*** Block opens ***
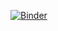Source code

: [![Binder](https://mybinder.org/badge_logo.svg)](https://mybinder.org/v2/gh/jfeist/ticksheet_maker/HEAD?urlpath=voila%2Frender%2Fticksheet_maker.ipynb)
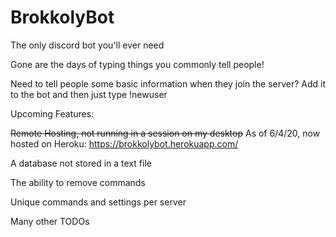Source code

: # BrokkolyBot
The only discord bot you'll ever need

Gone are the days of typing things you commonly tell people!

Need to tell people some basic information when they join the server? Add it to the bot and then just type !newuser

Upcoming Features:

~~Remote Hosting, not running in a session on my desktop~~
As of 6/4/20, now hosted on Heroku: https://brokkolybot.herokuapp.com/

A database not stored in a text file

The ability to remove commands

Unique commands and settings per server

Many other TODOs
*** Block closes ***
*** Block opens ***
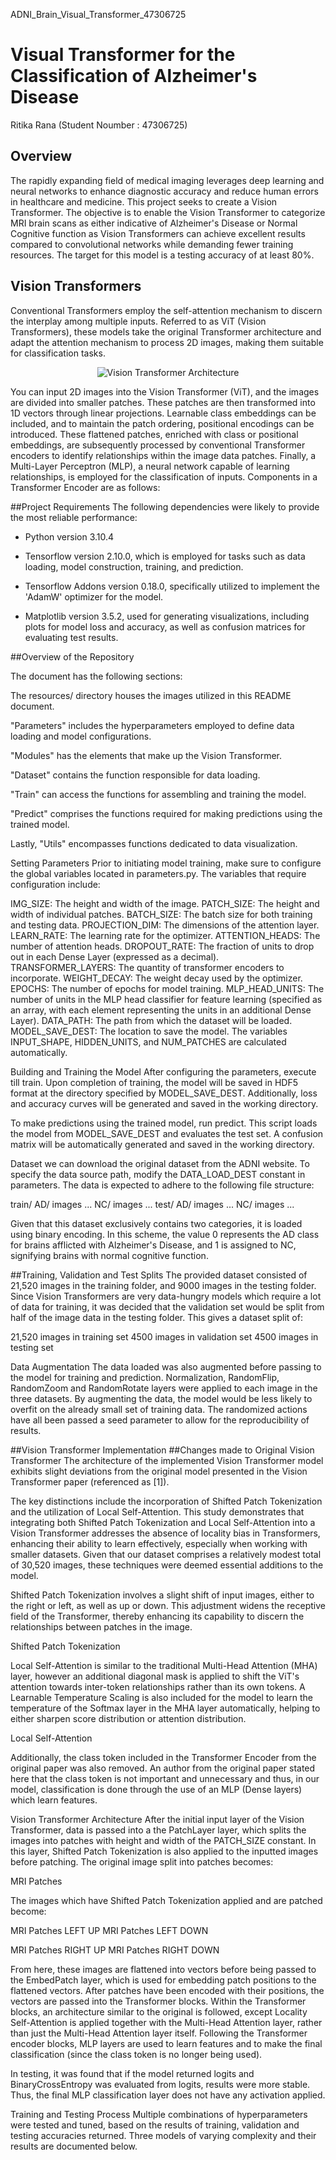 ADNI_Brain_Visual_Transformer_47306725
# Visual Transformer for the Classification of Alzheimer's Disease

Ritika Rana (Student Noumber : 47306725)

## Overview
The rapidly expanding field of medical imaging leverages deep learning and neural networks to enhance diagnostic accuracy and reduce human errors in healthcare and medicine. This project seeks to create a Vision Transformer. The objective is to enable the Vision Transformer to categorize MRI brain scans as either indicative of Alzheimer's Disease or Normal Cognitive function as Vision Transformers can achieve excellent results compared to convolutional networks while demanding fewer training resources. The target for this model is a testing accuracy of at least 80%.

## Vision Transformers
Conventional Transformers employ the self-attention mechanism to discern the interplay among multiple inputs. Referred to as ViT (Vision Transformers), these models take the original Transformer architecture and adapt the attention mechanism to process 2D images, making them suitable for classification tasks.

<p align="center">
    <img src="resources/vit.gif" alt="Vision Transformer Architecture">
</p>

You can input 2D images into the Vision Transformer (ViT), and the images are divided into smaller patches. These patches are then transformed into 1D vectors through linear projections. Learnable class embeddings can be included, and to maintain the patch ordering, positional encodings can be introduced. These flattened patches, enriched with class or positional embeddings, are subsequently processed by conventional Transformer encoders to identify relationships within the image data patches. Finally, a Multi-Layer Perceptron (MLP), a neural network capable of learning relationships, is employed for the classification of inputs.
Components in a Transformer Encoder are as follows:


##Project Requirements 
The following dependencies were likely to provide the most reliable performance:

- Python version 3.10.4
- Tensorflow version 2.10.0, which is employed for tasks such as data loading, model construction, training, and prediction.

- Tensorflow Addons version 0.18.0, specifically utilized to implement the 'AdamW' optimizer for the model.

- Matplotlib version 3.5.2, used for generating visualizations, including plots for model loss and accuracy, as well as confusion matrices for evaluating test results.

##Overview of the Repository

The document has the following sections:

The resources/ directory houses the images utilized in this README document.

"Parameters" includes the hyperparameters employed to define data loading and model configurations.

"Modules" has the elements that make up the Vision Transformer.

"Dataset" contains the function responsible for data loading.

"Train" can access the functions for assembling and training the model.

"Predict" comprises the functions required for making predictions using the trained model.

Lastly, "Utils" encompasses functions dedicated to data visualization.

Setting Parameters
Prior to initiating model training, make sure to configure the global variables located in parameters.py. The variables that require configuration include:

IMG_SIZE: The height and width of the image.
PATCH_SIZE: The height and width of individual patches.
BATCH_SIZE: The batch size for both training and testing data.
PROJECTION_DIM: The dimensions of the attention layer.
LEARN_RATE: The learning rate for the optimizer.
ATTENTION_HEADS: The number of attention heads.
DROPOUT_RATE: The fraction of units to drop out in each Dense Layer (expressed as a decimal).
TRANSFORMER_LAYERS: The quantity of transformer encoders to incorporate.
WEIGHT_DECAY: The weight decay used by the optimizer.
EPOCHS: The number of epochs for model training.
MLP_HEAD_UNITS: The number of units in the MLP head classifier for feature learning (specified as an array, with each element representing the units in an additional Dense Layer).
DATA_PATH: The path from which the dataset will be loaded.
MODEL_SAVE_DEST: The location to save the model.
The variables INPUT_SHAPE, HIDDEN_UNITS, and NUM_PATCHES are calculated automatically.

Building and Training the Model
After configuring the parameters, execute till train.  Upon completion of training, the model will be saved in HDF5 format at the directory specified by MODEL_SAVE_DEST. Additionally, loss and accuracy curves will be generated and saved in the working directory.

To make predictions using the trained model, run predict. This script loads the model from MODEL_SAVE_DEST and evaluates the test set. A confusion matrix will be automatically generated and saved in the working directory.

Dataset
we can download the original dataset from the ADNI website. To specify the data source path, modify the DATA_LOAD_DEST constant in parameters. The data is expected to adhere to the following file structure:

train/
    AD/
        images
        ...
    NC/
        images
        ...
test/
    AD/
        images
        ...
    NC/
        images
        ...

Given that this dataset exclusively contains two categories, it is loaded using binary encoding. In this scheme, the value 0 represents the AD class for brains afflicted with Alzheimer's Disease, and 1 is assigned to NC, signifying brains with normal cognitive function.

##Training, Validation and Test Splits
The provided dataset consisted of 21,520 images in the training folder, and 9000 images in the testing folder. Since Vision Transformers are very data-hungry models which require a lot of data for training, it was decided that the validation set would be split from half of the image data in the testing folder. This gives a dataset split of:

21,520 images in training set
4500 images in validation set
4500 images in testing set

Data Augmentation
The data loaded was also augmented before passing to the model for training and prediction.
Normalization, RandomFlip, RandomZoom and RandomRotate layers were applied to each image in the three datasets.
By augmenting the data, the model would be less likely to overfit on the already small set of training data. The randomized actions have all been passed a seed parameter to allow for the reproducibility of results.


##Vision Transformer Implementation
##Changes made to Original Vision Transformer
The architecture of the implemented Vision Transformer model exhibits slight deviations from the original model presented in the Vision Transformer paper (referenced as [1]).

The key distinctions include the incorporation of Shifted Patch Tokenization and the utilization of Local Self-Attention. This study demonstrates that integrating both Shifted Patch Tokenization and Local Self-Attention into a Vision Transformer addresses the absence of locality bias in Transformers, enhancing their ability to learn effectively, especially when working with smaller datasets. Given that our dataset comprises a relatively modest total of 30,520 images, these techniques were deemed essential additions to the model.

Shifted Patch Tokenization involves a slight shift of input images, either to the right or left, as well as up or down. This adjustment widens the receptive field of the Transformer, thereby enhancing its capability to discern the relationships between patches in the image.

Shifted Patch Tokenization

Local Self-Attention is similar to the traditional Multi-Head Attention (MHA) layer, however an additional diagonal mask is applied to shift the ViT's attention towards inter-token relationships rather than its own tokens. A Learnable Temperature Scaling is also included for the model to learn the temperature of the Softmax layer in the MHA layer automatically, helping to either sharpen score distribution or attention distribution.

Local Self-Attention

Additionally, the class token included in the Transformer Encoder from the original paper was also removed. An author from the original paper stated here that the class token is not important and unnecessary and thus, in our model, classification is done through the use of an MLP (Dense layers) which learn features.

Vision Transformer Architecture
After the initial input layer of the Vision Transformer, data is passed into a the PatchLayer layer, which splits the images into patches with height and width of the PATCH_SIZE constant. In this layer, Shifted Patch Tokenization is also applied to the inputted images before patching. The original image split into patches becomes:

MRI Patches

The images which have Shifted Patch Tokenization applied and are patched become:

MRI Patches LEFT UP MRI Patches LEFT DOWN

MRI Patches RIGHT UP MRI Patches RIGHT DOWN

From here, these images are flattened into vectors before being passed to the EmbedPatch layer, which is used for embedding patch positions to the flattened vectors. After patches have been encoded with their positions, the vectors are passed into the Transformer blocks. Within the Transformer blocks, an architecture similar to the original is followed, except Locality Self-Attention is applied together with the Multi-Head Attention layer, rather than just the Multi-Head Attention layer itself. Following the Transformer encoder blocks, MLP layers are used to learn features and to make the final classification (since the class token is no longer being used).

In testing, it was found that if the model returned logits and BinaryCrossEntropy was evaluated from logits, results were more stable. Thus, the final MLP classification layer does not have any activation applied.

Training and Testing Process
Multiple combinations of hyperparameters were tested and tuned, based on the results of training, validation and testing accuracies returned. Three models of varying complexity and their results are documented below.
*** Block closes ***
Reproduce only the lines above spanning from the line containing "Setting Parameters" through the line containing "ATTENTION_HEADS: The number", word for word.

Setting Parameters
Prior to initiating model training, make sure to configure the global variables located in parameters.py. The variables that require configuration include:

IMG_SIZE: The height and width of the image.
PATCH_SIZE: The height and width of individual patches.
BATCH_SIZE: The batch size for both training and testing data.
PROJECTION_DIM: The dimensions of the attention layer.
LEARN_RATE: The learning rate for the optimizer.
ATTENTION_HEADS: The number of attention heads.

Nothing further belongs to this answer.